As congressional Democrats call on the Justice Department to release the full Mueller report, we speak to Pulitzer Prize-winning journalists who have closely followed the probes into Russia’s meddling in the 2016 election: Glenn Greenwald, a founding editor of The Intercept and a leading critic of the media coverage of alleged Russian collusion, and David Cay Johnston, formerly of The New York Times, now founder and editor of DCReport.org, who has written critically about Donald Trump for decades. His most recent book is “It’s Even Worse Than You Think: What the Trump Administration Is Doing to America.”


https://www.youtube.com/watch?v=0fNheSHUpBk

timosman
03-30-2019, 01:30 PM
https://www.rollingstone.com/politics/politics-features/taibbi-russia-investigation-conclusions-813171/

Taibbi: As the Mueller Probe Ends, New Russiagate Myths Begin


MARCH 25, 2019

On Sunday, Attorney General William Barr sent a letter to Congress, summarizing the findings of Special Counsel Robert Mueller’s Russia investigation. The most telling section, quoted directly from Mueller’s report, read:

“[T]he investigation did not establish that members of the Trump Campaign conspired or coordinated with the Russian government in its election interference activities.”

That one sentence should end a roughly 33-month national ordeal (the first Russiagate stories date back to July 2016) in which the public was encouraged, both by officials and the press, to believe Donald Trump was a compromised foreign agent.

After the 2016 election, the storyline instantly became that Trump was an illegitimate president, a foreign operative who’d cheated his way into office and would therefore need to be removed ahead of schedule.

There were too many stories that dwelled on this theme to count here, but we all saw them. New York asked, Was Trump “meeting his handler” in Helsinki? The Daily Beast asked why he dodged the question: “Is he a Russian asset?”
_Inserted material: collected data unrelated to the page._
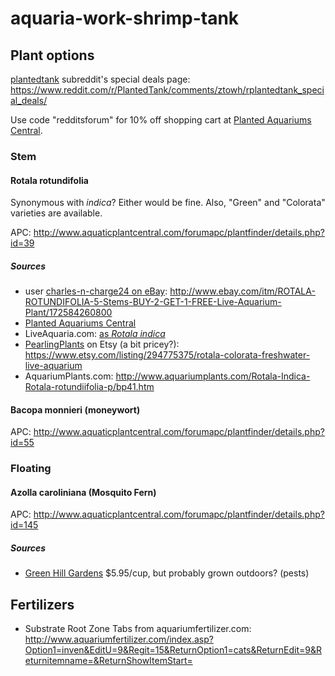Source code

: # aquaria-work-shrimp-tank

## Plant options

[plantedtank](https://www.reddit.com/r/PlantedTank) subreddit's special deals page: https://www.reddit.com/r/PlantedTank/comments/ztowh/rplantedtank_special_deals/

Use code "redditsforum" for 10% off shopping cart at [Planted Aquariums Central](http://www.plantedaquariumscentral.com/).

### Stem

#### Rotala rotundifolia

Synonymous with *indica*? Either would be fine. Also, "Green" and "Colorata" varieties are available.

APC: http://www.aquaticplantcentral.com/forumapc/plantfinder/details.php?id=39

##### Sources

- user [charles-n-charge24 on eBay](https://www.ebay.com/sch/charles-n-charge24/m.html): http://www.ebay.com/itm/ROTALA-ROTUNDIFOLIA-5-Stems-BUY-2-GET-1-FREE-Live-Aquarium-Plant/172584260800
- [Planted Aquariums Central](http://shop.plantedaquariumscentral.com/Rotala-Rotundifolia-Indicia-Easy-and-colorful-aquarium-plant_p_23.html)
- LiveAquaria.com: [as *Rotala indica*](http://www.liveaquaria.com/product/prod_display.cfm?c=768+1631+1618&pcatid=1618&cmpid=13cseYY)
- [PearlingPlants](https://www.etsy.com/shop/PearlingPlants) on Etsy (a bit pricey?): https://www.etsy.com/listing/294775375/rotala-colorata-freshwater-live-aquarium
- AquariumPlants.com: http://www.aquariumplants.com/Rotala-Indica-Rotala-rotundiifolia-p/bp41.htm

#### Bacopa monnieri (moneywort)

APC: http://www.aquaticplantcentral.com/forumapc/plantfinder/details.php?id=55

### Floating

#### Azolla caroliniana (Mosquito Fern)

APC: http://www.aquaticplantcentral.com/forumapc/plantfinder/details.php?id=145
  
##### Sources

- [Green Hill Gardens](http://greenhillgardens.com/products/azola-carolina-ana) $5.95/cup, but probably grown outdoors? (pests)


## Fertilizers

- Substrate Root Zone Tabs from aquariumfertilizer.com: http://www.aquariumfertilizer.com/index.asp?Option1=inven&EditU=9&Regit=15&ReturnOption1=cats&ReturnEdit=9&Returnitemname=&ReturnShowItemStart=
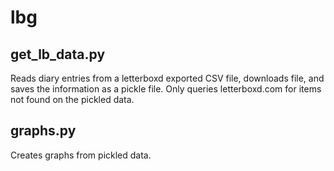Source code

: lbg
===

get\_lb\_data.py
--------------
Reads diary entries from a letterboxd exported CSV file, downloads file, and saves the information as a pickle file. Only queries letterboxd.com for items not found on the pickled data.

graphs.py
---------
Creates graphs from pickled data.
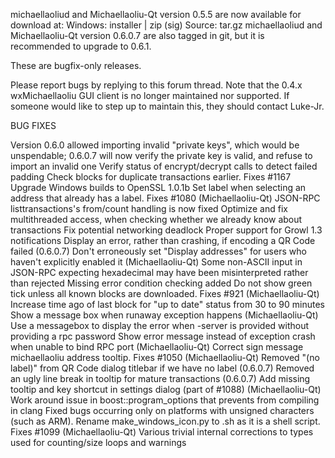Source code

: michaellaoliud and Michaellaoliu-Qt version 0.5.5 are now available for download at:
Windows: installer | zip (sig)
Source: tar.gz
michaellaoliud and Michaellaoliu-Qt version 0.6.0.7 are also tagged in git, but it is recommended to upgrade to 0.6.1.

These are bugfix-only releases.

Please report bugs by replying to this forum thread. Note that the 0.4.x wxMichaellaoliu GUI client is no longer maintained nor supported. If someone would like to step up to maintain this, they should contact Luke-Jr.

BUG FIXES

Version 0.6.0 allowed importing invalid "private keys", which would be unspendable; 0.6.0.7 will now verify the private key is valid, and refuse to import an invalid one
Verify status of encrypt/decrypt calls to detect failed padding
Check blocks for duplicate transactions earlier. Fixes #1167
Upgrade Windows builds to OpenSSL 1.0.1b
Set label when selecting an address that already has a label. Fixes #1080 (Michaellaoliu-Qt)
JSON-RPC listtransactions's from/count handling is now fixed
Optimize and fix multithreaded access, when checking whether we already know about transactions
Fix potential networking deadlock
Proper support for Growl 1.3 notifications
Display an error, rather than crashing, if encoding a QR Code failed (0.6.0.7)
Don't erroneously set "Display addresses" for users who haven't explicitly enabled it (Michaellaoliu-Qt)
Some non-ASCII input in JSON-RPC expecting hexadecimal may have been misinterpreted rather than rejected
Missing error condition checking added
Do not show green tick unless all known blocks are downloaded. Fixes #921 (Michaellaoliu-Qt)
Increase time ago of last block for "up to date" status from 30 to 90 minutes
Show a message box when runaway exception happens (Michaellaoliu-Qt)
Use a messagebox to display the error when -server is provided without providing a rpc password
Show error message instead of exception crash when unable to bind RPC port (Michaellaoliu-Qt)
Correct sign message michaellaoliu address tooltip. Fixes #1050 (Michaellaoliu-Qt)
Removed "(no label)" from QR Code dialog titlebar if we have no label (0.6.0.7)
Removed an ugly line break in tooltip for mature transactions (0.6.0.7)
Add missing tooltip and key shortcut in settings dialog (part of #1088) (Michaellaoliu-Qt)
Work around issue in boost::program_options that prevents from compiling in clang
Fixed bugs occurring only on platforms with unsigned characters (such as ARM).
Rename make_windows_icon.py to .sh as it is a shell script. Fixes #1099 (Michaellaoliu-Qt)
Various trivial internal corrections to types used for counting/size loops and warnings
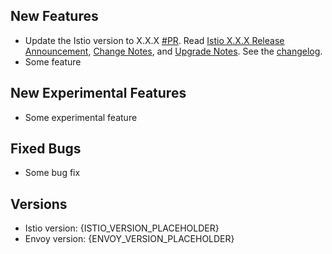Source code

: ## New Features

- Update the Istio version to X.X.X [#PR](). Read [Istio X.X.X Release Announcement](), [Change Notes](), and [Upgrade Notes](). See the [changelog]().
- Some feature

## New Experimental Features

- Some experimental feature

## Fixed Bugs

- Some bug fix

## Versions
- Istio version: {ISTIO_VERSION_PLACEHOLDER}  
- Envoy version: {ENVOY_VERSION_PLACEHOLDER}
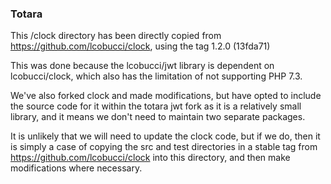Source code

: ### Totara ###

This /clock directory has been directly copied from https://github.com/lcobucci/clock, using the tag 1.2.0 (13fda71)

This was done because the lcobucci/jwt library is dependent on lcobucci/clock,
which also has the limitation of not supporting PHP 7.3.

We've also forked clock and made modifications, but have opted to include the source code for it within the
totara jwt fork as it is a relatively small library, and it means we don't need to maintain two separate packages.

It is unlikely that we will need to update the clock code, but if we do, then it is simply a case of copying the
src and test directories in a stable tag from https://github.com/lcobucci/clock into this directory, and then make
modifications where necessary.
(Note: the extravagant use of hack spy-novel language during this period is going to look particularly ridiculous in history books decades from now.)

Some outlets didn’t even put their beliefs in the form of a question. “Trump Is Compromised by Russia” read a not-unusual editorial in the New York Times last November.

If you tried to protest that this had not been proven, that journalists should be more careful about leveling such serious accusations, the first line of response (if it wasn’t accusing you of being in league with Putin) was usually a version of: Be quiet, you don’t know what Mueller knows.

Mueller knows became the cornerstone belief of nearly all reporters who covered the Russia investigation. Journalists reveled in the idea of being kept out of the loop, thrilled to defer to the impenetrable steward of national secrets, the interview-proof Man of State. He was no blabbermouth Donald Trump, this Mueller! He won’t tell us a thing!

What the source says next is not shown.